A disturbing trend is developing in the industrial world: that of the business of carbon offset. In theory, you pay a company a certain amount of money, who then invest it in areas where carbon is conserved (like wind farms, buying forest reserves, supporting solar panel technology). The amount you pay is calculated based on how much "carbon" you waste each year, taking into account the car you drive, your heating and air conditioning bill, and other environmental factors. This is a growing business, according to NPR, who highlighted it on their morning talk show.
However, this brings up several issues regarding our consumption in modern society. Perhaps investing in wind farms helps to offset our SUV driving, but does it really encourage saving and conservation, which should be at the head of any greenhouse gas emission solution? I don't think so. One of the people that Matrin Kaste interviewed for his report hit it right on the head: it is very much akin to the indulgences sold by the Church before the Reformation. The theory goes, "pay up for your sins, and you'll be guaranteed a clean slate." It is easy to pay off $80 or so a year and drive your Ford Excursion like there was no tomorrow. But that is not the point of trying to be a better consumer and global citizen. While it might prompt some people to think about their "eco-footprint," it also has the danger of giving leeway to those who should be thinking about it the most. Being able to pay off your carbon debt, so to speak, could encourage you to be more carless about your consumption patterns, with the expectation that you can just pay it off later and be free and clear. That is dangerous thinking.
And the effect is small, very local. Kaste notes that it would take close to $10billion a year for the US to get to 1990 levels of carbon emissions. People are just not shelling out that amount of money, and there is also a limit to how many forests you can buy and protect, how many wind farms can be created in one year (or over a particular area).
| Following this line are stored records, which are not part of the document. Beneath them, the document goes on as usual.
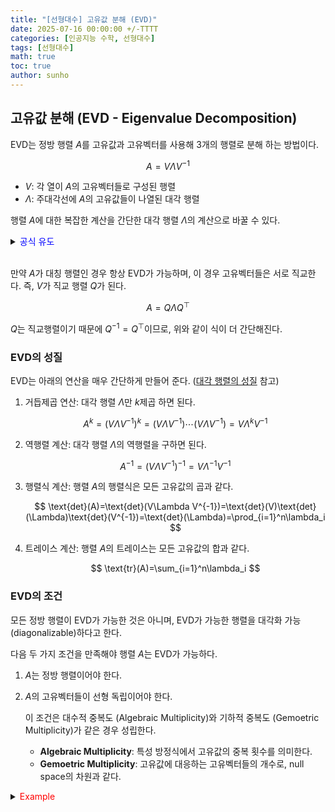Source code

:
 ```yaml
---
title: "[선형대수] 고유값 분해 (EVD)"
date: 2025-07-16 00:00:00 +/-TTTT
categories: [인공지능 수학, 선형대수]
tags: [선형대수]
math: true
toc: true
author: sunho
---
```


## 고유값 분해 (EVD - Eigenvalue Decomposition)

EVD는 정방 행렬 $A$를 고유값과 고유벡터를 사용해 3개의 행렬로 분해 하는 방법이다.

$$
A=V\Lambda V^{-1}
$$

- $V$: 각 열이 $A$의 고유벡터들로 구성된 행렬
- $\Lambda$: 주대각선에 $A$의 고유값들이 나열된 대각 행렬

행렬 $A$에 대한 복잡한 계산을 간단한 대각 행렬 $\Lambda$의 계산으로 바꿀 수 있다.

<details>
<summary><font color='#0000FF'>공식 유도</font></summary>
<div markdown="1">

$$
A\mathbf{v}_1=\lambda_1\mathbf{v}_1~,~\cdots~,~A\mathbf{v}_n=\lambda_n\mathbf{v}_n
$$

행렬 $A$가 여러 개의 고유값과 고유벡터를 가진다면 아래와 같이 표현할 수 있다.

$$
A
\begin{bmatrix}|&|&&|\\\mathbf{v}_1&\mathbf{v}_2&\cdots&\mathbf{v}_n\\|&|&&|\end{bmatrix}=
\begin{bmatrix}|&|&&|\\\mathbf{v}_1&\mathbf{v}_2&\cdots&\mathbf{v}_n\\|&|&&|\end{bmatrix}
\begin{bmatrix}\lambda_1&0&\cdots&0\\0&\lambda_2&\cdots&0\\\vdots&\vdots&\ddots&0\\0&0&0&\lambda_n\end{bmatrix}
$$

이를 행렬로 표현하면 아래와 같다.

$$
AV=V\Lambda
$$

모든 고유벡터들이 선형 독립이라면, $V$는 역행렬이 존재하기 때문에 아래의 식이 성립한다.

$$
A=V\Lambda V^{-1}
$$

---

</div>
</details>
<br>

만약 $A$가 대칭 행렬인 경우 항상 EVD가 가능하며, 이 경우 고유벡터들은 서로 직교한다. 즉, $V$가 직교 행렬 $Q$가 된다.

$$
A=Q\Lambda Q^\top
$$

$Q$는 직교행렬이기 때문에 $Q^{-1}=Q^\top$이므로, 위와 같이 식이 더 간단해진다.

### EVD의 성질

EVD는 아래의 연산을 매우 간단하게 만들어 준다. ([대각 행렬의 성질](https://suniverse77.github.io/posts/Matrix/#%EB%8C%80%EA%B0%81-%ED%96%89%EB%A0%AC%EC%9D%98-%EC%84%B1%EC%A7%88) 참고)

1. 거듭제곱 연산: 대각 행렬 $\Lambda$만 $k$제곱 하면 된다.

   $$
   A^k=(V\Lambda V^{-1})^k=(V\Lambda V^{-1})\cdots(V\Lambda V^{-1})=V\Lambda^kV^{-1}
   $$

2. 역행렬 계산: 대각 행렬 $\Lambda$의 역행렬을 구하면 된다.

   $$
   A^{-1}=(V\Lambda V^{-1})^{-1}=V\Lambda^{-1}V^{-1}
   $$

3. 행렬식 계산: 행렬 $A$의 행렬식은 모든 고유값의 곱과 같다.

   $$
   \text{det}(A)=\text{det}(V\Lambda V^{-1})=\text{det}(V)\text{det}(\Lambda)\text{det}(V^{-1})=\text{det}(\Lambda)=\prod_{i=1}^n\lambda_i
   $$

4. 트레이스 계산: 행렬 $A$의 트레이스는 모든 고유값의 합과 같다.

   $$
   \text{tr}(A)=\sum_{i=1}^n\lambda_i
   $$

### EVD의 조건

모든 정방 행렬이 EVD가 가능한 것은 아니며, EVD가 가능한 행렬을 대각화 가능 (diagonalizable)하다고 한다.

다음 두 가지 조건을 만족해야 행렬 $A$는 EVD가 가능하다.

1. $A$는 정방 행렬이어야 한다.
2. $A$의 고유벡터들이 선형 독립이어야 한다. 

   이 조건은 대수적 중복도 (Algebraic Multiplicity)와 기하적 중복도 (Gemoetric Multiplicity)가 같은 경우 성립한다.

   - **Algebraic Multiplicity**: 특성 방정식에서 고유값의 중복 횟수를 의미한다.
   - **Gemoetric Multiplicity**: 고유값에 대응하는 고유벡터들의 개수로,  null space의 차원과 같다.

<details>
<summary><font color='red'>Example</font></summary>
<div markdown="1">

$$
A=\begin{bmatrix}2&1\\0&2\end{bmatrix}
$$

---

$\lambda_1=\lambda_2=2$이므로, 2개의 중복 고유값을 가진다. → Algebraic Multiplicity = 2

해당 고유값에 대응하는 고유벡터는 1개다. → Gemoetric Multiplicity = 1

Algebraic Multiplicity $\not=$ Gemoetric Multiplicity이므로, $A$는 EVD가 불가능하다.

</div>
</details>
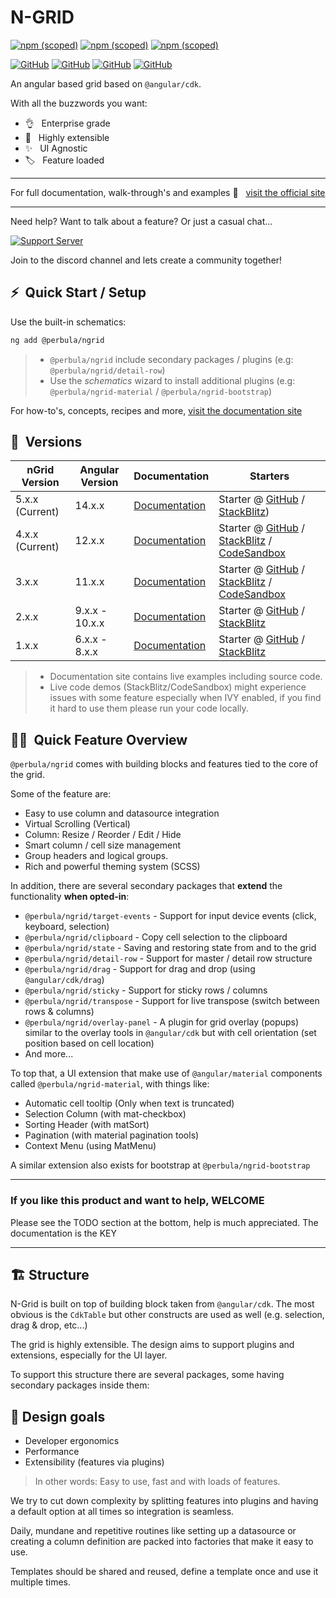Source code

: # N-GRID

[![npm (scoped)](https://img.shields.io/npm/v/@perbula/ngrid?logo=npm&logoColor=fff&label=ngrid&style=flat-square)](https://www.npmjs.com/package/@perbula/ngrid)
[![npm (scoped)](https://img.shields.io/npm/v/@perbula/ngrid-material?logo=npm&logoColor=fff&label=ngrid-material&style=flat-square)](https://www.npmjs.com/package/@perbula/ngrid-material)
[![npm (scoped)](https://img.shields.io/npm/v/@perbula/ngrid-bootstrap?logo=npm&logoColor=fff&label=ngrid-bootstrap&style=flat-square)](https://www.npmjs.com/package/@perbula/ngrid-bootstrap)

[![GitHub](https://img.shields.io/github/workflow/status/shlomiassaf/ngrid/Node%20CI?logo=github&style=flat-square&token=abc123def456&label=build)](https://github.com/shlomiassaf/ngrid/actions?query=workflow%3A%22Node+CI%22)
[![GitHub](https://img.shields.io/github/workflow/status/shlomiassaf/ngrid/GH%20Pages%20on%20release?style=flat-square&token=abc123def456&label=documentation)](https://shlomiassaf.github.io/ngrid/)
[![GitHub](https://img.shields.io/github/workflow/status/shlomiassaf/ngrid-starters/GH%20Pages%20on%20release?style=flat-square&token=abc123def456&label=ngrid-starters)](https://shlomiassaf.github.io/ngrid-starters/material/)
[![GitHub](https://img.shields.io/github/license/shlomiassaf/ngrid?style=flat-square)](https://github.com/shlomiassaf/ngrid/blob/master/LICENSE)

An angular based grid based on `@angular/cdk`.

With all the buzzwords you want:

- 👌 &nbsp; Enterprise grade
- 🧩 &nbsp; Highly extensible
- ✨ &nbsp; UI Agnostic
- 🏷️ &nbsp; Feature loaded

---

For full documentation, walk-through's and examples 📜 &nbsp; [visit the official site](https://shlomiassaf.github.io/ngrid)

---

Need help? Want to talk about a feature? Or just a casual chat...

[![Support Server](https://img.shields.io/discord/841313360289333254.svg?label=Discord&logo=Discord&colorB=7289da&style=for-the-badge)](https://discord.gg/DtkA8mbWeP)

Join to the discord channel and lets create a community together!

## ⚡&nbsp; Quick Start / Setup

Use the built-in schematics:

```bash
ng add @perbula/ngrid
```

> * `@perbula/ngrid` include secondary packages / plugins (e.g: `@perbula/ngrid/detail-row`)
> * Use the *schematics* wizard to install additional plugins (e.g: `@perbula/ngrid-material` / `@perbula/ngrid-bootstrap`)

For how-to's, concepts, recipes and more, [visit the documentation site](https://shlomiassaf.github.io/ngrid)

## 🧅&nbsp; Versions

| nGrid Version    | Angular Version | Documentation | Starters
|------------------|-----------------|---------------|---------
| 5.x.x (Current)  | 14.x.x          | [Documentation](https://shlomiassaf.github.io/ngrid) | Starter @ [GitHub](https://github.com/shlomiassaf/ngrid-material-starter) / [StackBlitz](https://stackblitz.com/edit/perbula-ngrid-starter?file=app%2Fapp.component.ts)) |
| 4.x.x (Current)  | 12.x.x          | [Documentation](https://shlomiassaf.github.io/ngrid/v4) | Starter @ [GitHub](https://github.com/shlomiassaf/ngrid-material-starter) / [StackBlitz](https://stackblitz.com/edit/perbula-ngrid-starter-v4?file=app%2Fapp.component.ts) / [CodeSandbox](https://codesandbox.io/s/perbula-ngrid-starter-v4-5bm9rz?file=/src/main.ts) |
| 3.x.x            | 11.x.x          | [Documentation](https://shlomiassaf.github.io/ngrid/v3) | Starter @ [GitHub](https://github.com/shlomiassaf/ngrid-material-starter/tree/v3) / [StackBlitz](https://stackblitz.com/edit/perbula-ngrid-starter-v3?file=app%2Fapp.component.ts) / [CodeSandbox](https://codesandbox.io/s/perbula-ngrid-starter-yrgdd) |
| 2.x.x            | 9.x.x - 10.x.x  | [Documentation](https://shlomiassaf.github.io/ngrid/v2) | Starter @ [GitHub](https://github.com/shlomiassaf/ngrid-material-starter/tree/v2) / [StackBlitz](https://stackblitz.com/edit/perbula-ngrid-starter-v2) |
| 1.x.x            | 6.x.x - 8.x.x   | [Documentation](https://shlomiassaf.github.io/ngrid/v1) | Starter @ [GitHub](https://github.com/shlomiassaf/ngrid-material-starter/tree/v8) / [StackBlitz](https://stackblitz.com/edit/perbula-ngrid-starter-v8?file=app%2Fapp.component.ts) |

> * Documentation site contains live examples including source code.
> * Live code demos (StackBlitz/CodeSandbox) might experience issues with some feature especially when IVY enabled, if you find it hard to use them please run your code locally.


## 🏄‍♀️&nbsp; Quick Feature Overview

`@perbula/ngrid` comes with building blocks and features tied to the core of the grid.

Some of the feature are:

- Easy to use column and datasource integration
- Virtual Scrolling (Vertical)
- Column: Resize / Reorder / Edit / Hide
- Smart column / cell size management
- Group headers and logical groups.
- Rich and powerful theming system (SCSS)

In addition, there are several secondary packages that **extend** the functionality **when opted-in**:

- `@perbula/ngrid/target-events` - Support for input device events (click, keyboard, selection)
- `@perbula/ngrid/clipboard` - Copy cell selection to the clipboard
- `@perbula/ngrid/state` - Saving and restoring state from and to the grid
- `@perbula/ngrid/detail-row` - Support for master / detail row structure
- `@perbula/ngrid/drag` - Support for drag and drop (using `@angular/cdk/drag`)
- `@perbula/ngrid/sticky` - Support for sticky rows / columns
- `@perbula/ngrid/transpose` - Support for live transpose (switch between rows & columns)
- `@perbula/ngrid/overlay-panel` - A plugin for grid overlay (popups) similar to the overlay tools in `@angular/cdk` but with cell orientation (set position based on cell location)
- And more...

To top that, a UI extension that make use of `@angular/material` components called `@perbula/ngrid-material`, with things like:

- Automatic cell tooltip (Only when text is truncated)
- Selection Column (with mat-checkbox)
- Sorting Header (with matSort)
- Pagination (with material pagination tools)
- Context Menu (using MatMenu)

A similar extension also exists for bootstrap at `@perbula/ngrid-bootstrap`

---

### If you like this product and want to help, WELCOME

Please see the TODO section at the bottom, help is much appreciated. The
documentation is the KEY

---

## 🏗️ Structure

N-Grid is built on top of building block taken from `@angular/cdk`. The most obvious is the `CdkTable` but other constructs are used as well (e.g. selection, drag & drop, etc...)

The grid is highly extensible. The design aims to support plugins and extensions, especially for the UI layer.

To support this structure there are several packages, some having secondary
packages inside them:

## 🥅 Design goals

- Developer ergonomics
- Performance
- Extensibility (features via plugins)

> In other words: Easy to use, fast and with loads of features.

We try to cut down complexity by splitting features into plugins and having a default option at all times so integration is seamless.

Daily, mundane and repetitive routines like setting up a datasource or creating a column definition are packed into factories that make it easy to use.

Templates should be shared and reused, define a template once and use it multiple times.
And it is one thing to invest in wind farms, but people or businesses also have to sign up to use the greener energy that the farms are producing. Buying into the farm is only half of the equation; without someone using it, it is a futile gesture.
While this is an ingenious way of approaching the problem, and this sort of outside-the-box thinking should be encouraged, it should not delude us from the real goal of this movement: to reduce our consumption in order to ensure a healthier planet for the future. There is no buying our way out of that one, it only comes via hard work.